In production engineering:

“Configuration looks safe”

does not mean:

“The system is actually safe”

You can have:

• firewalls
• deny rules
• monitoring
• green dashboards
• beautiful infrastructure diagrams

But if external traffic can still reach the service, then all of those assumptions become meaningless.

Security should never be verified through:

• dashboards
• configuration files
• assumptions

It should be verified through:

• external testing
• real network validation
• defense in depth

What I Started Doing Differently

After this experience, I changed the way I approach infrastructure setup.

1. Bind Internal Services to 127.0.0.1

Instead of:

ports:
  - "9200:9200"

I started using:

ports:
  - "127.0.0.1:9200:9200"

This ensures the service is only accessible locally.

2. Avoid Publishing Internal Ports Unless Absolutely Necessary

Many internal services simply do not need public Internet access.

If only containers need to communicate internally, then:

• Docker internal networks
• private subnets
• service discovery

are usually more than enough.

3. Don’t Rely on Host Firewalls Alone

UFW is useful.

But it should never be the only layer of protection.

I started relying more on:

• cloud security groups
• private networking
• VPNs
• zero-trust access
• network segmentation

Defense in depth is always stronger than single-layer protection.

4. Always Verify From an External Network

This became the most important habit.

Not:

curl localhost:9200

But testing from:

• mobile networks
• external VPS instances
• real external Internet connections

If external traffic cannot reach the service, only then is it truly trustworthy.

The Biggest Lesson

The biggest lesson I learned was not:

“Docker networking is complicated.”

It was:

Infrastructure assumptions are dangerous.

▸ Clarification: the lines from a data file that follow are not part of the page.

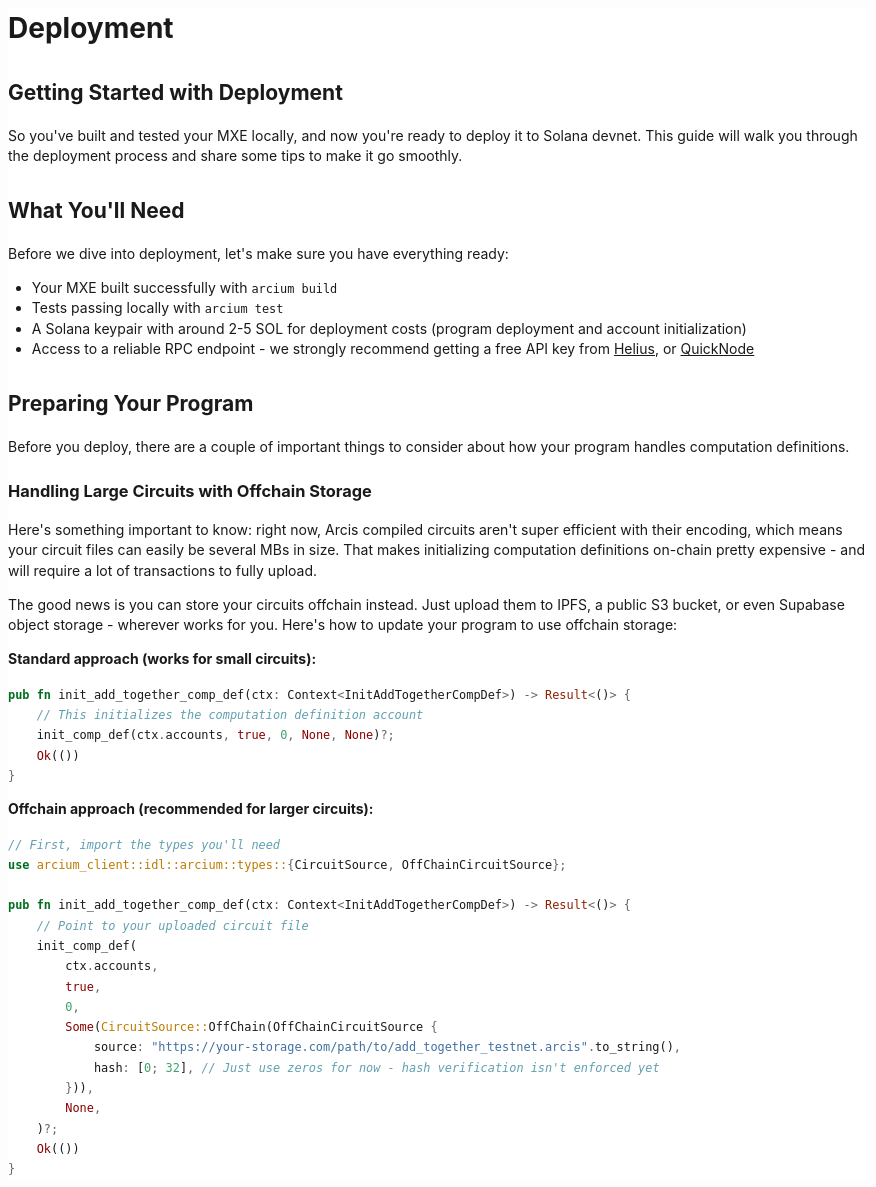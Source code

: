 # Deployment

## Getting Started with Deployment

So you've built and tested your MXE locally, and now you're ready to deploy it to Solana devnet. This guide will walk you through the deployment process and share some tips to make it go smoothly.

## What You'll Need

Before we dive into deployment, let's make sure you have everything ready:

* Your MXE built successfully with `arcium build`
* Tests passing locally with `arcium test`
* A Solana keypair with around 2-5 SOL for deployment costs (program deployment and account initialization)
* Access to a reliable RPC endpoint - we strongly recommend getting a free API key from [Helius](https://helius.dev), or [QuickNode](https://quicknode.com)

## Preparing Your Program

Before you deploy, there are a couple of important things to consider about how your program handles computation definitions.

### Handling Large Circuits with Offchain Storage

Here's something important to know: right now, Arcis compiled circuits aren't super efficient with their encoding, which means your circuit files can easily be several MBs in size. That makes initializing computation definitions on-chain pretty expensive - and will require a lot of transactions to fully upload.

The good news is you can store your circuits offchain instead. Just upload them to IPFS, a public S3 bucket, or even Supabase object storage - wherever works for you. Here's how to update your program to use offchain storage:

**Standard approach (works for small circuits):**

```rust
pub fn init_add_together_comp_def(ctx: Context<InitAddTogetherCompDef>) -> Result<()> {
    // This initializes the computation definition account
    init_comp_def(ctx.accounts, true, 0, None, None)?;
    Ok(())
}
```

**Offchain approach (recommended for larger circuits):**

```rust
// First, import the types you'll need
use arcium_client::idl::arcium::types::{CircuitSource, OffChainCircuitSource};

pub fn init_add_together_comp_def(ctx: Context<InitAddTogetherCompDef>) -> Result<()> {
    // Point to your uploaded circuit file
    init_comp_def(
        ctx.accounts,
        true,
        0,
        Some(CircuitSource::OffChain(OffChainCircuitSource {
            source: "https://your-storage.com/path/to/add_together_testnet.arcis".to_string(),
            hash: [0; 32], // Just use zeros for now - hash verification isn't enforced yet
        })),
        None,
    )?;
    Ok(())
}
```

Many production incidents do not start with catastrophic mistakes.

They start with small assumptions that nobody bothered to verify.

And sometimes, the most dangerous thing is not that:

• the service is public

But that:

• you believe it isn’t.

Conclusion

After this experience, I started looking at infrastructure differently.

No longer asking:

“Did I configure this correctly?”

But instead asking:

“What happens if the Internet actually tries to reach this system?”

That is the difference between:

• configuration
• and actual security

And sometimes, a tiny assumption like:

ports:
  - "9200:9200"

is enough to accidentally turn an internal service into a public one without anyone realizing it.